SECTION 2. RENTAL RESIDENTIAL CAPITAL

This section reads in data on residential capital. We restrict it to the
corporate category and the sole proprietorships and partnerships category.
All of these are for tenant-occupied residential capital, aka rental
residential capital.
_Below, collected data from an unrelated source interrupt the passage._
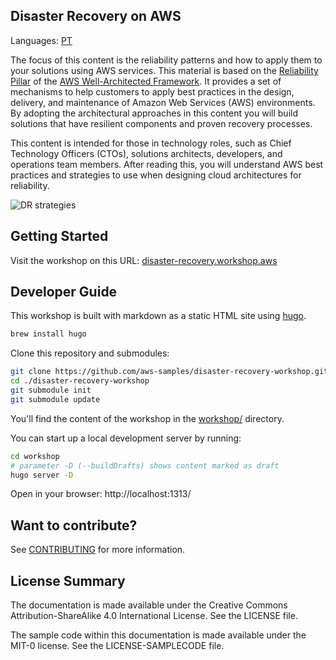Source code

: ## Disaster Recovery on AWS

Languages: [PT](README.pt.md)

The focus of this content is the reliability patterns and how to apply them to your solutions using AWS services. 
This material is based on the [Reliability Pillar](https://d1.awsstatic.com/whitepapers/architecture/AWS-Reliability-Pillar.pdf?ref=reliability-refarch) of the [AWS Well-Architected Framework](https://aws.amazon.com/architecture/well-architected/?ref=reliability-refarch). 
It provides a set of mechanisms to help customers to apply best practices in the design, delivery, and maintenance of Amazon Web Services (AWS) environments. 
By adopting the architectural approaches in this content you will build solutions that have resilient components and proven recovery processes.

This content is intended for those in technology roles, such as Chief Technology Officers (CTOs), solutions architects, developers, and operations team members. 
After reading this, you will understand AWS best practices and strategies to use when designing cloud architectures for reliability.

![DR strategies](workshop/static/images/dr-multi-region.png)

## Getting Started

Visit the workshop on this URL: [disaster-recovery.workshop.aws](https://disaster-recovery.workshop.aws/)

## Developer Guide

This workshop is built with markdown as a static HTML site using [hugo](http://gohugo.io).

```bash
brew install hugo
```

Clone this repository and submodules:

```bash
git clone https://github.com/aws-samples/disaster-recovery-workshop.git
cd ./disaster-recovery-workshop
git submodule init
git submodule update
```

You'll find the content of the workshop in the [workshop/](workshop/) directory.

You can start up a local development server by running:

```bash
cd workshop
# parameter -D (--buildDrafts) shows content marked as draft
hugo server -D
```

Open in your browser: http://localhost:1313/



## Want to contribute?

See [CONTRIBUTING](CONTRIBUTING.md) for more information.

## License Summary

The documentation is made available under the Creative Commons Attribution-ShareAlike 4.0 International License. See the LICENSE file.

The sample code within this documentation is made available under the MIT-0 license. See the LICENSE-SAMPLECODE file.
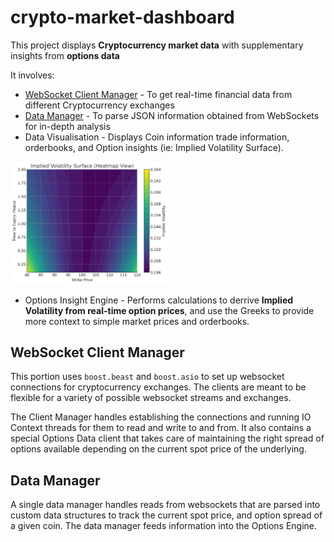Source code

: # crypto-market-dashboard
This project displays **Cryptocurrency market data** with supplementary insights from **options data**

It involves:
* [WebSocket Client Manager](#websocket-client-manager) - To get real-time financial data from different Cryptocurrency exchanges
* [Data Manager](#data-manager) - To parse JSON information obtained from WebSockets for in-depth analysis
* Data Visualisation - Displays Coin information trade information, orderbooks, and Option insights (ie: Implied Volatility Surface).

<img src="https://github.com/matthew-chang04/crypto-market-dashboard/blob/main/resources/IVSurvace" alt="Implied Volatility Heatmap" width="50%" />

* Options Insight Engine - Performs calculations to derrive **Implied Volatility from real-time option prices**, and use the Greeks to provide more context to simple market prices and orderbooks.

## WebSocket Client Manager
This portion uses ```boost.beast``` and ```boost.asio``` to set up websocket connections for cryptocurrency exchanges. The clients are meant to be flexible for a variety of possible websocket streams and exchanges. 

The Client Manager handles establishing the connections and running IO Context threads for them to read and write to and from. It also contains a special Options Data client that takes care of maintaining the right spread of options available depending on the current spot price of the underlying. 

## Data Manager

A single data manager handles reads from websockets that are parsed into custom data structures to track the current spot price, and option spread of a given coin. The data manager feeds information into the Options Engine.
We then group the various categories as follows, and we
give them codes.
    Rental residential, new (RR10)
    Rental residential, additions and alterations (RR20)
    Rental residential, major improvements (RR30)
    Rental residential, equipment (RR40)
"""
# Rental residential investment
resinv = pd.read_excel(resfile, sheet_name='Investment ', header=5)
resinv.drop(map(str, range(1901, HISTORY_START)), axis=1, inplace=True)
resinv.drop(map(str, range(START_YEAR + 1, 2018)), axis=1, inplace=True)
resinv.drop(['Asset Codes', 'Unnamed: 1'], axis=1, inplace=True)
# Corporate rental residential, new investment
rr10_c_inv = np.array(resinv.iloc[24] + resinv.iloc[27])
# Corporate rental residential, additions and alterations
rr20_c_inv = np.array(resinv.iloc[25] + resinv.iloc[28])
# Corporate rental residential, major improvements
rr30_c_inv = np.array(resinv.iloc[26] + resinv.iloc[29])
# Corporate rental residential, equipment
rr40_c_inv = np.array(resinv.iloc[32] + resinv.iloc[33])
# Sole proprietorship and partnership rental residential, new investment
rr10_nc_inv = np.array(resinv.iloc[36] + resinv.iloc[39] + resinv.iloc[42])
# Sole proprietorship and partnership rental residential, additions/alterations
rr20_nc_inv = np.array(resinv.iloc[37] + resinv.iloc[40])
# Sole proprietorship and partnership rental residential, major improvements
rr30_nc_inv = np.array(resinv.iloc[38] + resinv.iloc[41])
# Sole proprietorship and partnership rental residential, equipment
rr40_nc_inv = np.array(resinv.iloc[45] + resinv.iloc[46])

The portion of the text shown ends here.